Conceptual Mutation Testing for Student Programming Misconceptions

Context: Students often misunderstand programming problem descriptions. This can lead them to solve the wrong problem, which creates frustration, obstructs learning, and imperils grades. Researchers have found that students can be made to better understand the problem by writing examples before they start programming. These examples are checked against correct and wrong implementations -- analogous to mutation testing -- provided by course staff. Doing so results in better student understanding of the problem as well as better test suites to accompany the program, both of which are desirable educational outcomes. Inquiry: Producing mutant implementations requires care. If there are too many, or they are too obscure, students will end up spending a lot of time on an unproductive task and also become frustrated. Instead, we want a small number of mutants that each correspond to common problem misconceptions. This paper presents a workflow with partial automation to produce mutants of this form which, notably, are not those produced by mutation-testing tools. Approach: We comb through student tests that fail a correct implementation. The student misconceptions are embedded in these failures. We then use methods to semantically cluster these failures. These clusters are then translated into conceptual mutants. These can then be run against student data to determine whether we they are better than prior methods. Some of these processes also enjoy automation. Knowledge: We find that student misconceptions illustrated by failing tests can be operationalized by the above process. The resulting mutants do much better at identifying student misconceptions. Grounding: Our findings are grounded in a manual analysis of student examples and a quantitative evaluation of both our clustering techniques and our process for making conceptual mutants. The clustering evaluation compares against a ground truth using standard cluster-correspondence measures, while the mutant evaluation examines how conceptual mutants perform against student data. Importance: Our work contributes a workflow, with some automation, to reduce the cost and increase the effectiveness of generating conceptually interesting mutants. Such mutants can both improve learning outcomes and reduce student frustration, leading to better educational outcomes. In the process, we also identify a variation of mutation testing not commonly discussed in the software literature.
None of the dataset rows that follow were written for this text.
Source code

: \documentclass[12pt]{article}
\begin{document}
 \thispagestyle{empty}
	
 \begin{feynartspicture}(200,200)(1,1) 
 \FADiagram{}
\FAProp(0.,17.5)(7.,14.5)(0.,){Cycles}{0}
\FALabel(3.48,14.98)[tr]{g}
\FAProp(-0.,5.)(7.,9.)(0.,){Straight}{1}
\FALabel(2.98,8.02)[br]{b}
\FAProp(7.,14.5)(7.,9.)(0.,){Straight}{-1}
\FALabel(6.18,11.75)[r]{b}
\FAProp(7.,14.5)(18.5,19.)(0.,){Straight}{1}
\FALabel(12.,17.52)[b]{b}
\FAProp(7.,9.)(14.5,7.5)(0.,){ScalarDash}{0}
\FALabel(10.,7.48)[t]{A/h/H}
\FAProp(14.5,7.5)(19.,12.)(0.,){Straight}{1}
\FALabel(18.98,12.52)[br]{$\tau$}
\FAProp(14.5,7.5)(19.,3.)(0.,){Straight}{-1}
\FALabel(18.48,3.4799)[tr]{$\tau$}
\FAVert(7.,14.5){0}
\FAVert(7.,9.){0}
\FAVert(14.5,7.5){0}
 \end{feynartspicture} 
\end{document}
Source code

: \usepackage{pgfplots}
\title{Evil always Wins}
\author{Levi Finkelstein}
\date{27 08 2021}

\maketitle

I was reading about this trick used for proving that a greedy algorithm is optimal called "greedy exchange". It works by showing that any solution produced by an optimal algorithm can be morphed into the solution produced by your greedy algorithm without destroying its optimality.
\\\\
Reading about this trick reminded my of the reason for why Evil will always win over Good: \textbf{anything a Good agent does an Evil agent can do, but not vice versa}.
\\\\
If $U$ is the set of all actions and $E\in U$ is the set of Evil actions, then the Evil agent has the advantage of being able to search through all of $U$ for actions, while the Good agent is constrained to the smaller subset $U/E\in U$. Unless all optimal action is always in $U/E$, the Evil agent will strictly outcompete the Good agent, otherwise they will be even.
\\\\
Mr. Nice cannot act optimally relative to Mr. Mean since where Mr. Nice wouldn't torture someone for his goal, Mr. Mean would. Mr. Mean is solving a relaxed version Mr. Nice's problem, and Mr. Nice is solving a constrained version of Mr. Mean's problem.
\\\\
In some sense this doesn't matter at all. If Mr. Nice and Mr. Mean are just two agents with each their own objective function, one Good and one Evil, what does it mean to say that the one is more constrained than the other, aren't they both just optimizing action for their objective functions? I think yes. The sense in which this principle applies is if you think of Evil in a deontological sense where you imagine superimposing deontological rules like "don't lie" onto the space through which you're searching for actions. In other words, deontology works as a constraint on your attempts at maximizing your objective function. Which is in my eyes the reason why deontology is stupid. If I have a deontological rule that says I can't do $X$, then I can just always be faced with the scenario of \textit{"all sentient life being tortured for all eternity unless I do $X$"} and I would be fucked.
翻译：背景：学生常常误解编程问题描述，这可能导致他们解决错误的问题，从而引发挫败感、阻碍学习进程并危及成绩。研究发现，通过引导学生在编程前撰写示例，可以使其更好地理解问题。这些示例需要与课程人员提供的正确及错误实现（类似于变异测试）进行比对。这种做法不仅能帮助学生更准确理解问题，还能生成更优质的测试用例集，两者均是理想的教育成果。探究：制作变异实现需要谨慎处理。若变异数量过多或设计得过于晦涩，学生将会耗费大量时间在低效任务上并产生挫败感。反之，我们期望少量但能对应常见认知偏差的变异。本文提出一种包含部分自动化的工作流，用于生成此类变异——值得注意的是，这些变异不同于常规变异测试工具生成的产物。方法：我们系统梳理学生测试中未通过正确实现的失败案例，其中蕴含着学生的认知偏差。随后采用语义聚类方法对这些失败案例进行归类，并将聚类结果转化为概念变异。这些概念变异可应用于学生数据进行验证，以评估其相较于传统方法的优势。该流程中的部分环节已实现自动化。知识：研究表明，通过失败测试所体现的学生认知偏差可通过上述流程转化为可操作的形式。由此产生的概念变异在识别学生认知偏差方面表现更优。依据：本研究基于对学生示例的人工分析，以及针对聚类技术与概念变异生成流程的定量评估。聚类评估采用标准聚类对应度量指标与基准真相进行比对，变异评估则考察概念变异在学生数据上的表现效果。重要性：本工作贡献了一套带有部分自动化功能的工作流，能够降低生成具有教学意义变异的成本并提升其有效性。这类变异既能改善学习成效，又能减少学生挫败感，最终带来更佳的教育成果。在此过程中，我们还识别了一种软件文献中鲜少讨论的变异测试变体。